The tide has now turned. There are dangling if-you-don’t-smoke carrots abound, especially tied with our insurance.

My coworkers who’ve quit and have therefore taken advantage of those carrots credit the support group which is free to us. You talk with a counselor over the phone once or twice a week. The group supplies you gratis with either patches or gum. If you need additional support there are also groups which Skype or online message boards. It’s worked for most of them.

I could have the record here. I smoked for 9 years (during college and after), and then quit cold turkey in 1959. That’s some 58 years ago. When I did quit, one could by a carton of Camels for $2.50 in St. Louis. Sometimes I amuse myself by estimating how much money quitting has saved over the decades.

I have very little sympathy for those who say they continued to smoke because they didn’t know it was unhealthy until just recently - I quit because of a constant drumbeat of publicity in magazines like “Readers Digest” about the dangers of smoking. They had some very gory articles about it. And that was in the late 1950’s.
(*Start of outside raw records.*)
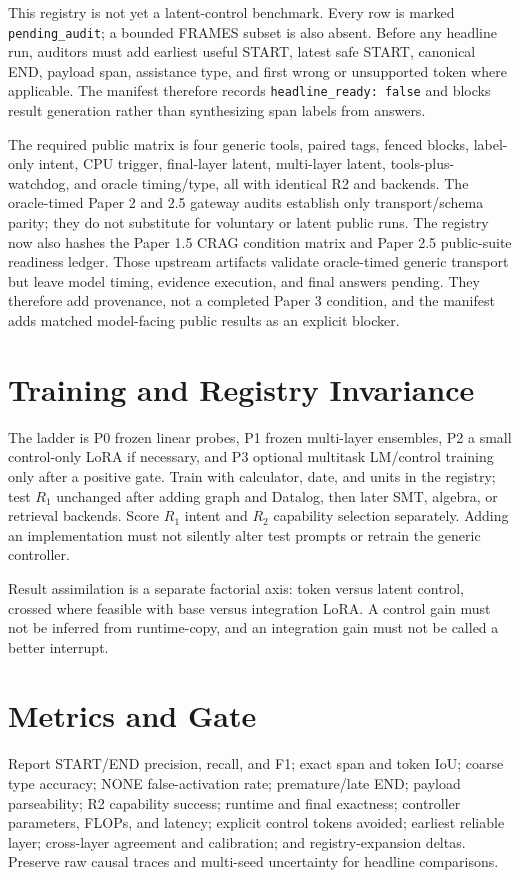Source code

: \documentclass[10pt]{article}
\begin{document}
This registry is not yet a latent-control benchmark. Every row is marked
\texttt{pending\_audit}; a bounded FRAMES subset is also absent. Before any
headline run, auditors must add earliest useful START, latest safe START,
canonical END, payload span, assistance type, and first wrong or unsupported
token where applicable. The manifest therefore records
\texttt{headline\_ready: false} and blocks result generation rather than
synthesizing span labels from answers.

The required public matrix is four generic tools, paired tags, fenced blocks,
label-only intent, CPU trigger, final-layer latent, multi-layer latent,
tools-plus-watchdog, and oracle timing/type, all with identical R2 and backends.
The oracle-timed Paper 2 and 2.5 gateway audits establish only transport/schema
parity; they do not substitute for voluntary or latent public runs.
The registry now also hashes the Paper 1.5 CRAG condition matrix and Paper 2.5
public-suite readiness ledger. Those upstream artifacts validate oracle-timed
generic transport but leave model timing, evidence execution, and final answers
pending. They therefore add provenance, not a completed Paper 3 condition, and
the manifest adds matched model-facing public results as an explicit blocker.

\section{Training and Registry Invariance}
The ladder is P0 frozen linear probes, P1 frozen multi-layer ensembles, P2 a
small control-only LoRA if necessary, and P3 optional multitask LM/control
training only after a positive gate. Train with calculator, date, and units in
the registry; test $R_1$ unchanged after adding graph and Datalog, then later
SMT, algebra, or retrieval backends. Score $R_1$ intent and $R_2$ capability
selection separately. Adding an implementation must not silently alter test
prompts or retrain the generic controller.

Result assimilation is a separate factorial axis: token versus latent control,
crossed where feasible with base versus integration LoRA. A control gain must
not be inferred from runtime-copy, and an integration gain must not be called a
better interrupt.

\section{Metrics and Gate}
Report START/END precision, recall, and F1; exact span and token IoU; coarse type
accuracy; NONE false-activation rate; premature/late END; payload parseability;
R2 capability success; runtime and final exactness; controller parameters,
FLOPs, and latency; explicit control tokens avoided; earliest reliable layer;
cross-layer agreement and calibration; and registry-expansion deltas. Preserve
raw causal traces and multi-seed uncertainty for headline comparisons.
\end{document}
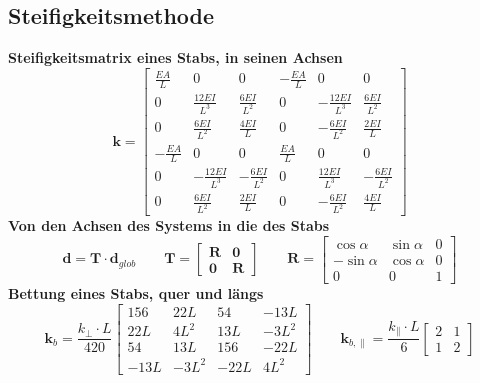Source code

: \documentclass[11pt,a4paper]{article}
\begin{document}
\subsection{Steifigkeitsmethode}
\noindent\textbf{Steifigkeitsmatrix eines Stabs, in seinen Achsen}
\begin{equation*}
\mathbf{k} = \begin{bmatrix} \frac{EA}{L} & 0 & 0 & -\frac{EA}{L} & 0 & 0 \\ 0 & \frac{12EI}{L^3} & \frac{6EI}{L^2} & 0 & -\frac{12EI}{L^3} & \frac{6EI}{L^2} \\ 0 & \frac{6EI}{L^2} & \frac{4EI}{L} & 0 & -\frac{6EI}{L^2} & \frac{2EI}{L} \\ -\frac{EA}{L} & 0 & 0 & \frac{EA}{L} & 0 & 0 \\ 0 & -\frac{12EI}{L^3} & -\frac{6EI}{L^2} & 0 & \frac{12EI}{L^3} & -\frac{6EI}{L^2} \\ 0 & \frac{6EI}{L^2} & \frac{2EI}{L} & 0 & -\frac{6EI}{L^2} & \frac{4EI}{L} \end{bmatrix}
\end{equation*}
\noindent\textbf{Von den Achsen des Systems in die des Stabs}
\begin{equation*}
\mathbf{d} = \mathbf{T} \cdot \mathbf{d}_{glob} \qquad \mathbf{T} = \begin{bmatrix} \mathbf{R} & \mathbf{0} \\ \mathbf{0} & \mathbf{R} \end{bmatrix} \qquad \mathbf{R} = \begin{bmatrix} \cos\alpha & \sin\alpha & 0 \\ -\sin\alpha & \cos\alpha & 0 \\ 0 & 0 & 1 \end{bmatrix}
\end{equation*}
\noindent\textbf{Bettung eines Stabs, quer und längs}
\begin{equation*}
\mathbf{k}_{b} = \frac{k_{\perp} \cdot L}{420} \begin{bmatrix} 156 & 22L & 54 & -13L \\ 22L & 4L^2 & 13L & -3L^2 \\ 54 & 13L & 156 & -22L \\ -13L & -3L^2 & -22L & 4L^2 \end{bmatrix} \qquad \mathbf{k}_{b,\parallel} = \frac{k_{\parallel} \cdot L}{6} \begin{bmatrix} 2 & 1 \\ 1 & 2 \end{bmatrix}
\end{equation*}
\end{document}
Found it very easy to quit when I finally made the decision. Only missed cigarettes for two or three weeks after quitting, and that was a pretty minor craving. I think that a person’s addiction might be gene related - I must have been lucky there.

I smoked a pack and a half for 30 years. I quit five years ago and started vaping. I am down to zero nicotine and vape for the back of the throat hit. I do this at home or where smokers congregate. (You’d be surprised at the absolute vitrol directed at vaping and vapers by some folks.) Since getting a good vape pen (not those cheapie things that look like cigarettes), I haven’t had one cigarette, not even a puff off a friend’s at a bar. Even better, I haven’t wanted one. I am completely content with vaping when I feel an urge or doing nothing at all.